This is the second part of the Bash One-Liners Explained article series. In this part I'll show you how to do various string manipulations with bash. I'll use only the best bash practices, various bash idioms and tricks. I want to illustrate how to get various tasks done with just bash built-in commands and bash programming language constructs.

See the first part of the series for introduction. After I'm done with the series I'll release an ebook (similar to my ebooks on awk, sed, and perl), and also bash1line.txt (similar to my perl1line.txt).

Also see my other articles about working fast in bash from 2007 and 2008:

Let's start.

Part II: Working With Strings

1. Generate the alphabet from a-z

$ echo {a..z}

This one-liner uses brace expansion. Brace expansion is a mechanism for generating arbitrary strings. This one-liner uses a sequence expression of the form {x..y}, where x and y are single characters. The sequence expression expands to each character lexicographically between x and y, inclusive.

If you run it, you get all the letters from a-z:

$ echo {a..z}
a b c d e f g h i j k l m n o p q r s t u v w x y z

2. Generate the alphabet from a-z without spaces between characters

$ printf "%c" {a..z}

This is an awesome bash trick that 99.99% bash users don't know about.
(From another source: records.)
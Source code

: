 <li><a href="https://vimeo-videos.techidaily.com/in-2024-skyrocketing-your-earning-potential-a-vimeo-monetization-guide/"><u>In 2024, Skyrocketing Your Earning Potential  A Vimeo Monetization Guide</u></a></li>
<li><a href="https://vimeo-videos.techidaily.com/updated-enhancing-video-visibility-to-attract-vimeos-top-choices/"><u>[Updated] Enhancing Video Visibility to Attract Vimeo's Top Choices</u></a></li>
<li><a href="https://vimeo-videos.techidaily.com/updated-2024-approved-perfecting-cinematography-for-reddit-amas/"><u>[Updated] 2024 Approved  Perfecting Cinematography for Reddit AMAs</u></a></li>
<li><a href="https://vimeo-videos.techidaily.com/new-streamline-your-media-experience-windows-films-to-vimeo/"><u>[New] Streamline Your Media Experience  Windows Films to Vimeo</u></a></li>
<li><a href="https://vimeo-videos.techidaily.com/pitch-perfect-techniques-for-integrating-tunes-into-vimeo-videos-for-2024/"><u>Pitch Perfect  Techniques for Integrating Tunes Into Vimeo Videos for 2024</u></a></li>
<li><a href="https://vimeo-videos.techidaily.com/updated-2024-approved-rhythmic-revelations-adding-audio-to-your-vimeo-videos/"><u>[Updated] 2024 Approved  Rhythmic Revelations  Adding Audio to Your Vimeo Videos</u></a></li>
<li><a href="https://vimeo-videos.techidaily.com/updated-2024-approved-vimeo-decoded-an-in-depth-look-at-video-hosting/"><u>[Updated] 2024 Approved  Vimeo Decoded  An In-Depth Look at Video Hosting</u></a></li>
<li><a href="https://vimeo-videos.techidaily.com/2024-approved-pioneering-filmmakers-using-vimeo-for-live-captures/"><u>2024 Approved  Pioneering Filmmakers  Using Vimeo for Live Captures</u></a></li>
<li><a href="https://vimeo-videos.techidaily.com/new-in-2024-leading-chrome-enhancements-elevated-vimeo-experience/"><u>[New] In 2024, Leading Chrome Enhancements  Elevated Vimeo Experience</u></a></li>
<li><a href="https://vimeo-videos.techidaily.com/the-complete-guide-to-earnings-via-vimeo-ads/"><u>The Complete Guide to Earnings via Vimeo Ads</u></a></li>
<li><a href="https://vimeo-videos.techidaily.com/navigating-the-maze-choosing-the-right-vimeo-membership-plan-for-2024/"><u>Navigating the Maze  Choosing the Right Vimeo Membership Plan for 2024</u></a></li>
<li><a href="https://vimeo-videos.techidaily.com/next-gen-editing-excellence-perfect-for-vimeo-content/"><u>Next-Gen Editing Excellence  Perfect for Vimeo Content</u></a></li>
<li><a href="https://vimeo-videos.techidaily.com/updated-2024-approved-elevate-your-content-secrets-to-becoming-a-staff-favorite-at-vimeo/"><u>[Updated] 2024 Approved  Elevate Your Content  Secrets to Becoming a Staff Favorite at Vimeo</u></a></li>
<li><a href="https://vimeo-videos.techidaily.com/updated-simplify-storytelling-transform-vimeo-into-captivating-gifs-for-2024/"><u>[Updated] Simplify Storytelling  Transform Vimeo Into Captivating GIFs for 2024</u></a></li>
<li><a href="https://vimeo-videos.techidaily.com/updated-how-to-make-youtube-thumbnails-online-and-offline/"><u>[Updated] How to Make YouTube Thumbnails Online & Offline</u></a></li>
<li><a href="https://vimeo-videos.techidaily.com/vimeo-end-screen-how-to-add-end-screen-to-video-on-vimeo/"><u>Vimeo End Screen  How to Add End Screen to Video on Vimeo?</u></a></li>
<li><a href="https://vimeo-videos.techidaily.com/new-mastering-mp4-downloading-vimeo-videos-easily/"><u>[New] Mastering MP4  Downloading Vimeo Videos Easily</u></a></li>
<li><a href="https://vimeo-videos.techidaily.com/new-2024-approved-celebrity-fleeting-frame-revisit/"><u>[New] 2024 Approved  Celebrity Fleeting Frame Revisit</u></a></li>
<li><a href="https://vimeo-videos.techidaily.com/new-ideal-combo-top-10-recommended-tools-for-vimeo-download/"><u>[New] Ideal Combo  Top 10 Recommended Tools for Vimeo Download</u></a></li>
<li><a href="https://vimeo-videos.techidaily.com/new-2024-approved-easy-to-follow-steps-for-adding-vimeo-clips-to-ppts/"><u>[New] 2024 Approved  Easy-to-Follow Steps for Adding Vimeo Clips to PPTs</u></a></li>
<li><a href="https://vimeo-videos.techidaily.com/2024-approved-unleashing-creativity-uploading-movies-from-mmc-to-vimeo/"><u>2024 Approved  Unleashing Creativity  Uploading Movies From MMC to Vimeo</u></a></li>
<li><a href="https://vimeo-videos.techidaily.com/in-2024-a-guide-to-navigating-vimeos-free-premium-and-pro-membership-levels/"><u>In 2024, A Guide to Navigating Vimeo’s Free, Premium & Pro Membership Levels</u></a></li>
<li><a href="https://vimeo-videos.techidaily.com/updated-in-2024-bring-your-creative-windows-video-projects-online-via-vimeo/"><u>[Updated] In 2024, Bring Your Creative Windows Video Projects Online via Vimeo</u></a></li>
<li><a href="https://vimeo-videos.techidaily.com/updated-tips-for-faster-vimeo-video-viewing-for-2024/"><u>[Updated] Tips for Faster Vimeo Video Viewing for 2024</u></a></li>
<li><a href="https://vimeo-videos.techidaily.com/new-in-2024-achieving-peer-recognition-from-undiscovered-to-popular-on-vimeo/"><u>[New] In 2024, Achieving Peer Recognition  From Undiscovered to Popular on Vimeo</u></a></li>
If you supply a list of items to the printf function it actually applies the format in a loop until the list is empty! printf as a loop! There is nothing more awesome than that!

In this one-liner the printf format is "%c", which means "a character" and the arguments are all letters from a-z separated by space. So what printf does is it iterates over the list outputting each character after character until it runs out of letters.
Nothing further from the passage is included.